3 brief points.

The HTML filter set is old and no one I know of uses this filter set. HTMLHREF, WEBIF, and XHTML are the 3 filter sets I know which are in use today. I've started to switch SWORDWeb from WEBIF to the XHTML filter set. Once this is done, I wouldn't mind deprecating both the WEBIF and HTML filter sets.

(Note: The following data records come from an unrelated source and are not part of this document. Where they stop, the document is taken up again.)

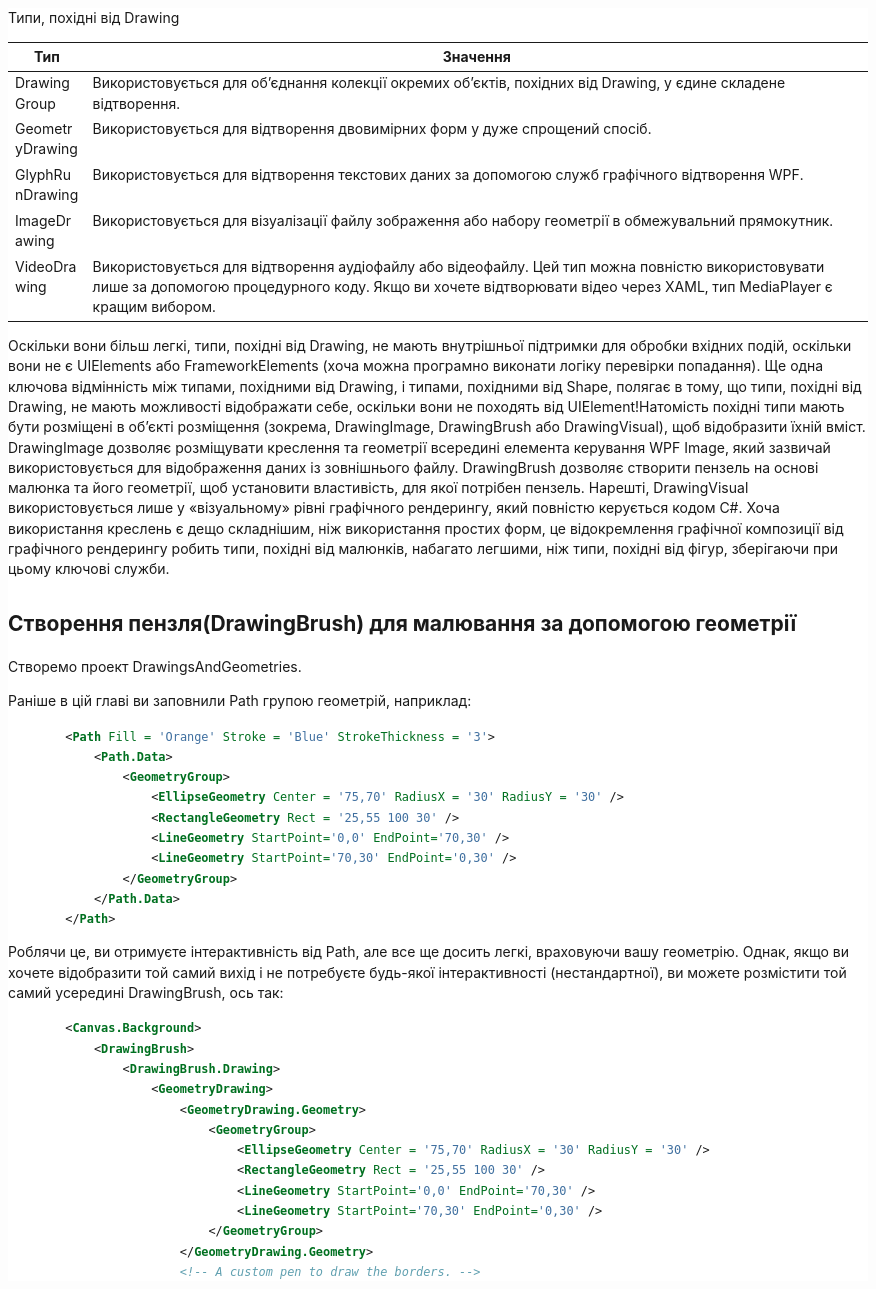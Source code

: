 Типи, похідні від Drawing

|Тип|Значення|
|---|--------|
|DrawingGroup|Використовується для об’єднання колекції окремих об’єктів, похідних від Drawing, у єдине складене відтворення.|
|GeometryDrawing|Використовується для відтворення двовимірних форм у дуже спрощений спосіб.|
|GlyphRunDrawing|Використовується для відтворення текстових даних за допомогою служб графічного відтворення WPF.|
|ImageDrawing|Використовується для візуалізації файлу зображення або набору геометрії в обмежувальний прямокутник.|
|VideoDrawing|Використовується для відтворення аудіофайлу або відеофайлу. Цей тип можна повністю використовувати лише за допомогою процедурного коду. Якщо ви хочете відтворювати відео через XAML, тип MediaPlayer є кращим вибором.|

Оскільки вони більш легкі, типи, похідні від Drawing, не мають внутрішньої підтримки для обробки вхідних подій, оскільки вони не є UIElements або FrameworkElements (хоча можна програмно виконати логіку перевірки попадання).
Ще одна ключова відмінність між типами, похідними від Drawing, і типами, похідними від Shape, полягає в тому, що типи, похідні від Drawing, не мають можливості відображати себе, оскільки вони не походять від UIElement!Натомість похідні типи мають бути розміщені в об’єкті розміщення (зокрема, DrawingImage, DrawingBrush або DrawingVisual), щоб відобразити їхній вміст.
DrawingImage дозволяє розміщувати креслення та геометрії всередині елемента керування WPF Image, який зазвичай використовується для відображення даних із зовнішнього файлу. DrawingBrush дозволяє створити пензель на основі малюнка та його геометрії, щоб установити властивість, для якої потрібен пензель. Нарешті, DrawingVisual використовується лише у «візуальному» рівні графічного рендерингу, який повністю керується кодом C#.
Хоча використання креслень є дещо складнішим, ніж використання простих форм, це відокремлення графічної композиції від графічного рендерингу робить типи, похідні від малюнків, набагато легшими, ніж типи, похідні від фігур, зберігаючи при цьому ключові служби.

## Створення пензля(DrawingBrush) для малювання за допомогою геометрії

Створемо проект DrawingsAndGeometries. 

Раніше в цій главі ви заповнили Path групою геометрій, наприклад:

```xml
        <Path Fill = 'Orange' Stroke = 'Blue' StrokeThickness = '3'>
            <Path.Data>
                <GeometryGroup>
                    <EllipseGeometry Center = '75,70' RadiusX = '30' RadiusY = '30' />
                    <RectangleGeometry Rect = '25,55 100 30' />
                    <LineGeometry StartPoint='0,0' EndPoint='70,30' />
                    <LineGeometry StartPoint='70,30' EndPoint='0,30' />
                </GeometryGroup>
            </Path.Data>
        </Path>
```
Роблячи це, ви отримуєте інтерактивність від Path, але все ще досить легкі, враховуючи вашу геометрію. Однак, якщо ви хочете відобразити той самий вихід і не потребуєте будь-якої інтерактивності (нестандартної), ви можете розмістити той самий <GeometryGroup> усередині DrawingBrush, ось так:

```xml
        <Canvas.Background>
            <DrawingBrush>
                <DrawingBrush.Drawing>
                    <GeometryDrawing>
                        <GeometryDrawing.Geometry>
                            <GeometryGroup>
                                <EllipseGeometry Center = '75,70' RadiusX = '30' RadiusY = '30' />
                                <RectangleGeometry Rect = '25,55 100 30' />
                                <LineGeometry StartPoint='0,0' EndPoint='70,30' />
                                <LineGeometry StartPoint='70,30' EndPoint='0,30' />
                            </GeometryGroup>
                        </GeometryDrawing.Geometry>
                        <!-- A custom pen to draw the borders. -->
```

Eventually, I'd like to deprecate the HTMLHREF filter set, leaving only one (XHTML) filter set we all use in common, but I know xiphos, and others are still using this as the primary HTML output filter set.

You should be seeing <!P><br /> output from this <div type="paragraph"> construct, not simply <!P>. Again, let's remove the <!P> if xiphos no longer needs it. <br /> is certainly valid, even if not necessarily the most desirable XHTML output for a paragraph division.

Bibletime should be calling module->RenderText(preverseBuffer) to get the processed preverse material instead of the raw preverse markup. Simply stripping the tags doesn't seem the most desired behavior.

Troy



On 09/16/2012 01:54 AM, Greg Hellings wrote:
On Sat, Sep 15, 2012 at 5:11 PM, Troy A. Griffitts <scr...@crosswire.org> wrote:
Greg,

Thank you for posting the issue.  I'm still really having a tough time
understanding the problem.  I know we've been crossing on IRC, so I'm not
sure if you are seeing any of my responses to you there.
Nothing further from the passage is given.